**Problem to solve:** Taking the line that contains "黄信、戴宗、李逵、李俊、穆弘、张横、张顺、燕顺、吕方、郭盛、萧让、王矮虎、" as the first and the final line of the records as the last, write out every line between them exactly, ends included, and nothing else.

**Material for the task:**
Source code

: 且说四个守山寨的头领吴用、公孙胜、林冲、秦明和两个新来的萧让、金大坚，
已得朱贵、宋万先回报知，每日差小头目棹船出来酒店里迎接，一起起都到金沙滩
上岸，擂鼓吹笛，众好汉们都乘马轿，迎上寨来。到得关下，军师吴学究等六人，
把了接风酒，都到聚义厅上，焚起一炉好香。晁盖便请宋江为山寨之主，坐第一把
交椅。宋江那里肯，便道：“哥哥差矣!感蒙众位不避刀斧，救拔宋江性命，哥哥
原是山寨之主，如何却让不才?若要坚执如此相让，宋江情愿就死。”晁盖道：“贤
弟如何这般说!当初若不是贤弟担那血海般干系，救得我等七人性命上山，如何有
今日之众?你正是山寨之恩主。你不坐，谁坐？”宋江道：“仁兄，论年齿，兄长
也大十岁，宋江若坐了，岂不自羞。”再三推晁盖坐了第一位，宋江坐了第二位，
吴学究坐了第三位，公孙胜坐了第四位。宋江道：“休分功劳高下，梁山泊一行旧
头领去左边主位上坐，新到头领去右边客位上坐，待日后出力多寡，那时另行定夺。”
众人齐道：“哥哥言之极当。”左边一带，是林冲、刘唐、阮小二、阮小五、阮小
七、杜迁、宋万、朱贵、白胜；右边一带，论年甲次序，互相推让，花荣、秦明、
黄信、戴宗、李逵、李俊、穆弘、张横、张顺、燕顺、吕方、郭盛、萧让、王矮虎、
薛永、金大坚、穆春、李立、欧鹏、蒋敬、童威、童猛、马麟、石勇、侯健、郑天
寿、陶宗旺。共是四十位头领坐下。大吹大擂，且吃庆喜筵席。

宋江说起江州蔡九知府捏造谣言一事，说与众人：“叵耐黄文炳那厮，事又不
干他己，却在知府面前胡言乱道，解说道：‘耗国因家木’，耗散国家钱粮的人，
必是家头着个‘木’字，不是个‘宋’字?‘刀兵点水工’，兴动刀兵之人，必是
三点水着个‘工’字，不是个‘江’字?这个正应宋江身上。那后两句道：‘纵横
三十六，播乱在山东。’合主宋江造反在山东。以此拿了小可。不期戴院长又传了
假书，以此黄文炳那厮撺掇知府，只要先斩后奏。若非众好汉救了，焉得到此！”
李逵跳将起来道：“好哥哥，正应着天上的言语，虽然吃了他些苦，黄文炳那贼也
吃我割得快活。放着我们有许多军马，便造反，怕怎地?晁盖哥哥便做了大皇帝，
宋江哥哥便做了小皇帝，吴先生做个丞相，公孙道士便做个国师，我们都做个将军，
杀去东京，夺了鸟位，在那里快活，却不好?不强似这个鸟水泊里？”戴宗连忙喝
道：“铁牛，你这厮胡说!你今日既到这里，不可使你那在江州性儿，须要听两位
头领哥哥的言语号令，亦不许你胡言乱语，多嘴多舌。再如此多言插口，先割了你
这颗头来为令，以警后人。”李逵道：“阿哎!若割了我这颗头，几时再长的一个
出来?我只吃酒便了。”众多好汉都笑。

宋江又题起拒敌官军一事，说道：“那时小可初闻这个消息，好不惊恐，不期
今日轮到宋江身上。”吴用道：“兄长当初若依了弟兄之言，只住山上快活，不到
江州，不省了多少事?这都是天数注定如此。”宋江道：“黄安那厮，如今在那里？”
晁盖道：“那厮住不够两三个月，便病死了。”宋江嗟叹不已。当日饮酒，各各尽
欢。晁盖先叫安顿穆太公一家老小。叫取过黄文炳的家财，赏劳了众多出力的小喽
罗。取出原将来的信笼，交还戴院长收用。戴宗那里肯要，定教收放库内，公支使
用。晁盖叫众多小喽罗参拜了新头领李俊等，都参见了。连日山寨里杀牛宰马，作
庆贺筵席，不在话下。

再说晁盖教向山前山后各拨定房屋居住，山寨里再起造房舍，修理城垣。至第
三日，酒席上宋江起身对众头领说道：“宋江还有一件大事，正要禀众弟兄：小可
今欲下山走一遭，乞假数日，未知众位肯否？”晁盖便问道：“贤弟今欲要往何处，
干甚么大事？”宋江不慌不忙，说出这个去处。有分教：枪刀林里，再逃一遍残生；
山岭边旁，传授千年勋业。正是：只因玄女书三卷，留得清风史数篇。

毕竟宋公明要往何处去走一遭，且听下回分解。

**Solution to the problem:**
黄信、戴宗、李逵、李俊、穆弘、张横、张顺、燕顺、吕方、郭盛、萧让、王矮虎、
薛永、金大坚、穆春、李立、欧鹏、蒋敬、童威、童猛、马麟、石勇、侯健、郑天
寿、陶宗旺。共是四十位头领坐下。大吹大擂，且吃庆喜筵席。

宋江说起江州蔡九知府捏造谣言一事，说与众人：“叵耐黄文炳那厮，事又不
干他己，却在知府面前胡言乱道，解说道：‘耗国因家木’，耗散国家钱粮的人，
必是家头着个‘木’字，不是个‘宋’字?‘刀兵点水工’，兴动刀兵之人，必是
三点水着个‘工’字，不是个‘江’字?这个正应宋江身上。那后两句道：‘纵横
三十六，播乱在山东。’合主宋江造反在山东。以此拿了小可。不期戴院长又传了
假书，以此黄文炳那厮撺掇知府，只要先斩后奏。若非众好汉救了，焉得到此！”
李逵跳将起来道：“好哥哥，正应着天上的言语，虽然吃了他些苦，黄文炳那贼也
吃我割得快活。放着我们有许多军马，便造反，怕怎地?晁盖哥哥便做了大皇帝，
宋江哥哥便做了小皇帝，吴先生做个丞相，公孙道士便做个国师，我们都做个将军，
杀去东京，夺了鸟位，在那里快活，却不好?不强似这个鸟水泊里？”戴宗连忙喝
道：“铁牛，你这厮胡说!你今日既到这里，不可使你那在江州性儿，须要听两位
头领哥哥的言语号令，亦不许你胡言乱语，多嘴多舌。再如此多言插口，先割了你
这颗头来为令，以警后人。”李逵道：“阿哎!若割了我这颗头，几时再长的一个
出来?我只吃酒便了。”众多好汉都笑。

宋江又题起拒敌官军一事，说道：“那时小可初闻这个消息，好不惊恐，不期
今日轮到宋江身上。”吴用道：“兄长当初若依了弟兄之言，只住山上快活，不到
江州，不省了多少事?这都是天数注定如此。”宋江道：“黄安那厮，如今在那里？”
晁盖道：“那厮住不够两三个月，便病死了。”宋江嗟叹不已。当日饮酒，各各尽
欢。晁盖先叫安顿穆太公一家老小。叫取过黄文炳的家财，赏劳了众多出力的小喽
罗。取出原将来的信笼，交还戴院长收用。戴宗那里肯要，定教收放库内，公支使
用。晁盖叫众多小喽罗参拜了新头领李俊等，都参见了。连日山寨里杀牛宰马，作
庆贺筵席，不在话下。

再说晁盖教向山前山后各拨定房屋居住，山寨里再起造房舍，修理城垣。至第
三日，酒席上宋江起身对众头领说道：“宋江还有一件大事，正要禀众弟兄：小可
今欲下山走一遭，乞假数日，未知众位肯否？”晁盖便问道：“贤弟今欲要往何处，
干甚么大事？”宋江不慌不忙，说出这个去处。有分教：枪刀林里，再逃一遍残生；
山岭边旁，传授千年勋业。正是：只因玄女书三卷，留得清风史数篇。

毕竟宋公明要往何处去走一遭，且听下回分解。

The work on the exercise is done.